As the holiday season looms, cybercrooks are going after shoppers with more than 100,000 lookalike domains mimicking legitimate retailers.
The news comes as a new report shows that in tandem, the retail industry is experiencing more breaches than any other industry in 2019 as criminals consistently go after shopper information. According to Business Insider, 2018 holiday e-commerce sales were responsible for $126 billion in sales, a 16.5 percent increase from the $108.2 billion generated in 2017.
This increase in consumer spending will be accompanied by increases in cyberattacks as bad actors also prepare to profit from the holiday season, researchers say.
To that point, Venafi researchers uncovered the copycat phishing sites, which use trusted, valid TLS certificates (60 percent of them are free certificates from Let’s Encrypt). These make phishing websites appear valid, the better to convince consumers to enter sensitive account and payment data into online forms.

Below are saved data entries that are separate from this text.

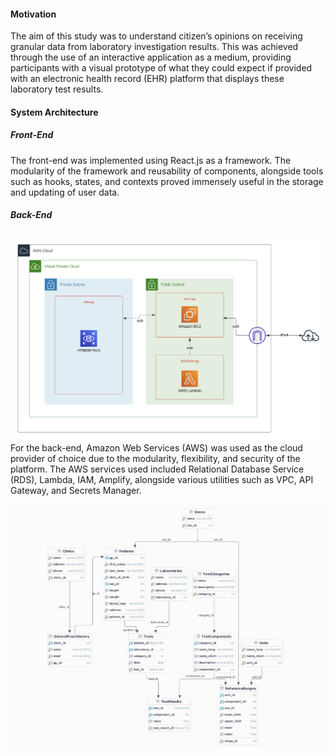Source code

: #### Motivation
The aim of this study was to understand citizen’s opinions on receiving granular data from laboratory investigation results. This was achieved through the use of an interactive application as a medium, providing participants with a visual prototype of what they could expect if provided with an electronic health record (EHR) platform that displays these laboratory test results.


#### System Architecture
##### Front-End
The front-end was implemented using React.js as a framework. The modularity of the framework and reusability of components, alongside tools such as hooks, states, and contexts proved immensely useful in the storage and updating of user data.

##### Back-End
![AWS Architecture](images/aws-architecture.png)
For the back-end, Amazon Web Services (AWS) was used as the cloud provider of choice due to the modularity, flexibility, and security of the platform. The AWS services used included Relational Database Service (RDS), Lambda, IAM, Amplify, alongside various utilities such as VPC, API Gateway, and Secrets Manager.

![Database Schema](images/database-schema.png)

This year’s explosion of copycat sites more than doubles the number seen last year, Venafi said; and, it means that the total number of look-alike domains is more than 400 percent greater than the number of authentic retail domains.
The suspicious domains target 20 major retailers in the U.S., UK, France, Germany and Australia, the firm said in an analysis posted on Friday; and in fact, one of the top US retailers has more than 49,500 look-alike domains targeting its customers.
Fraud domains typically have URLs that are identical to the real thing expect for having, say, one letter transposed or replaced. In terms of colors, branding and functionality, they closely mimic legitimate, well-known retail websites.
“We continue to see rampant growth in the number of malicious, look-alike domains used in predatory phishing attacks,” said Jing Xie, senior threat intelligence researcher at Venafi, in a press statement. “This is a result of the push to encrypt more and potentially all web traffic, a trend that generally improves security for users but inadvertently introduces a new challenge to existing methods of phishing detection.”